Abertas as Inscrições para o Programa PSA Cerrado em Pé
A Secretaria de Estado de Meio Ambiente e Desenvolvimento Sustentável (Semad) iniciou nesta segunda-feira (5) as inscrições para a segunda edição do programa PSA Cerrado em Pé. Este programa oferece remuneração a produtores rurais que preservam a vegetação nativa do Cerrado, um bioma importante para a biodiversidade e o equilíbrio ambiental.
Nesta nova edição, o programa expande sua atuação para 14 municípios, aumentando em cinco o número de localidades atendidas em relação ao ciclo anterior.
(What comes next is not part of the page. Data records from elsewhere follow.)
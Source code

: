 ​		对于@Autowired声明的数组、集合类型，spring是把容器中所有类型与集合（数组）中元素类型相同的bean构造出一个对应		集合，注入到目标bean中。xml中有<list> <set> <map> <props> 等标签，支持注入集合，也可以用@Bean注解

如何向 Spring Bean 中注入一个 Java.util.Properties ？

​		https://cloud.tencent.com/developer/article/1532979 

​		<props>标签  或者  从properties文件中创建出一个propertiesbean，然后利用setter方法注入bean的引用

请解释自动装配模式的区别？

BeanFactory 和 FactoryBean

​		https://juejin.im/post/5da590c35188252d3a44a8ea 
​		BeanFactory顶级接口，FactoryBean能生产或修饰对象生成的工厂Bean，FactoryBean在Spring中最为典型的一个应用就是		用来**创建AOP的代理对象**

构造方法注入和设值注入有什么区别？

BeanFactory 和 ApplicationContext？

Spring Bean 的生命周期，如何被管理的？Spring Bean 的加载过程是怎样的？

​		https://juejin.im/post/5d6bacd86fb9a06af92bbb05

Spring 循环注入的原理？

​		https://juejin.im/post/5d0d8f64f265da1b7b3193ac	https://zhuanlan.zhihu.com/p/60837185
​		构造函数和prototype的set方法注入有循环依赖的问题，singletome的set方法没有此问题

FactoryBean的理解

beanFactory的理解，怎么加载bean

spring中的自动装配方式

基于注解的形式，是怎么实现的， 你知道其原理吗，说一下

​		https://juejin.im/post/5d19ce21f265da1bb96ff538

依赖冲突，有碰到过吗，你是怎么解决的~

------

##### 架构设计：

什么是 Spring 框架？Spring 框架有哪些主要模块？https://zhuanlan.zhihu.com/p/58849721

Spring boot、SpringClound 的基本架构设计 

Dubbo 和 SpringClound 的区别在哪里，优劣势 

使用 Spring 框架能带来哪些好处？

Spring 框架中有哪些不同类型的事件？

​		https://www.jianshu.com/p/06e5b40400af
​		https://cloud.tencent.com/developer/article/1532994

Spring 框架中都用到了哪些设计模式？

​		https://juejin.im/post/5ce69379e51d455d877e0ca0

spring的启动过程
Os municípios que participam são: Niquelândia, Minaçu, São João d’Aliança, Cavalcante, Monte Alegre de Goiás, Alvorada do Norte, Damianópolis, Mambaí, São Domingos, Alto Paraíso de Goiás, Nova Roma, Teresina de Goiás, Colinas do Sul e Guarani de Goiás.
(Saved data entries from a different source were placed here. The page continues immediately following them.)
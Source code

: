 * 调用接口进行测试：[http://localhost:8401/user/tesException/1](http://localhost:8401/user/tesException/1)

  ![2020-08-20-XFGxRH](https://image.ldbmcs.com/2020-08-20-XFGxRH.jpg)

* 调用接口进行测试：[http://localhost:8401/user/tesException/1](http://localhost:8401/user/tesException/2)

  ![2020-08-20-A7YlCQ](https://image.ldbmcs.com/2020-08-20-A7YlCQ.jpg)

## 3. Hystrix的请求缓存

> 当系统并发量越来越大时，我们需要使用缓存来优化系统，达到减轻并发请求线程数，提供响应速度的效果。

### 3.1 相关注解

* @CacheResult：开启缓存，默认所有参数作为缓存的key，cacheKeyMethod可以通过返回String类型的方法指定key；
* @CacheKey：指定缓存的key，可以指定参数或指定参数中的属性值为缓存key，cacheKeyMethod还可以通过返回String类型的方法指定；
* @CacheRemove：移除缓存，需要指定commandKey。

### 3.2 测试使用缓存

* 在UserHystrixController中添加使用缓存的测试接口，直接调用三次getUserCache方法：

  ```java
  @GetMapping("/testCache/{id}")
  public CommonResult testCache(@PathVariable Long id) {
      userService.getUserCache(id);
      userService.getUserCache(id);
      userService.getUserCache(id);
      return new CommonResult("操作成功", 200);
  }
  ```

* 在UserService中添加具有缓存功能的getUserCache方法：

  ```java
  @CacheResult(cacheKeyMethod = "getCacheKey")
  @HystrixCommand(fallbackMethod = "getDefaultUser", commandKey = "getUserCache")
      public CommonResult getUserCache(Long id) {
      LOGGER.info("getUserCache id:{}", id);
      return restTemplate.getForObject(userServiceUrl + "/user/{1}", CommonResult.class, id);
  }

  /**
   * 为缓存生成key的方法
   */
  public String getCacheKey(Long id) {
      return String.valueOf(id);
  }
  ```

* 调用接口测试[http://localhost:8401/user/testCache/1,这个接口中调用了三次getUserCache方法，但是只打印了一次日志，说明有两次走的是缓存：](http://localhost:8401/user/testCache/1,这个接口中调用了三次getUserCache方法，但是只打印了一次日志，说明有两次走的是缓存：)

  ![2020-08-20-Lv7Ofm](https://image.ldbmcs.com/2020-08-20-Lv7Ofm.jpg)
Os interessados em participar devem realizar as inscrições online através do Sistema de PSA da Semad. É importante observar que os prazos para inscrição variam conforme o município. Para os municípios de Niquelândia, Minaçu, São João d’Aliança, Cavalcante, Monte Alegre de Goiás, Alvorada do Norte, Damianópolis, Mambaí e São Domingos, o prazo se encerra no dia 30 de abril. Para Alto Paraíso de Goiás, Nova Roma, Teresina de Goiás, Colinas do Sul e Guarani de Goiás, as inscrições vão até 30 de junho.
O programa permite que proprietários e posseiros, sejam pessoas físicas ou jurídicas, inscrevam áreas entre 2 e 100 hectares, desde que essas áreas correspondam à vegetação nativa excedente. Isso significa que devem estar fora de reservas legais, áreas de preservação permanente ou de uso restrito.
Além disso, o edital prevê a abertura de inscrições facilitadas a partir de 19 de janeiro para os produtores que precisam de ajuda técnica na coleta da documentação necessária. Essa possibilidade se aplica também para aqueles que participaram do programa no ano anterior e desejam se reinscrever.
O PSA Cerrado em Pé busca não apenas valorizar financeiramente os serviços ambientais prestados pelos produtores, mas também contribuir para a restauração e conservação das áreas de vegetação nativa passíveis de supressão. A compensação financeira varia de acordo com as características do imóvel. Os valores anuais são:
- R$ 664,25 por hectare para áreas com nascentes degradadas, com a expectativa de que o produtor se comprometa a restaurar ao menos uma nascente por ano.
- R$ 498,18 por hectare para imóveis que não apresentam nascentes degradadas ou que não possuem a obrigação de restauração.
Os pagamentos são feitos anualmente como compensação pelos serviços ambientais prestados, respeitando as condições acordadas no contrato.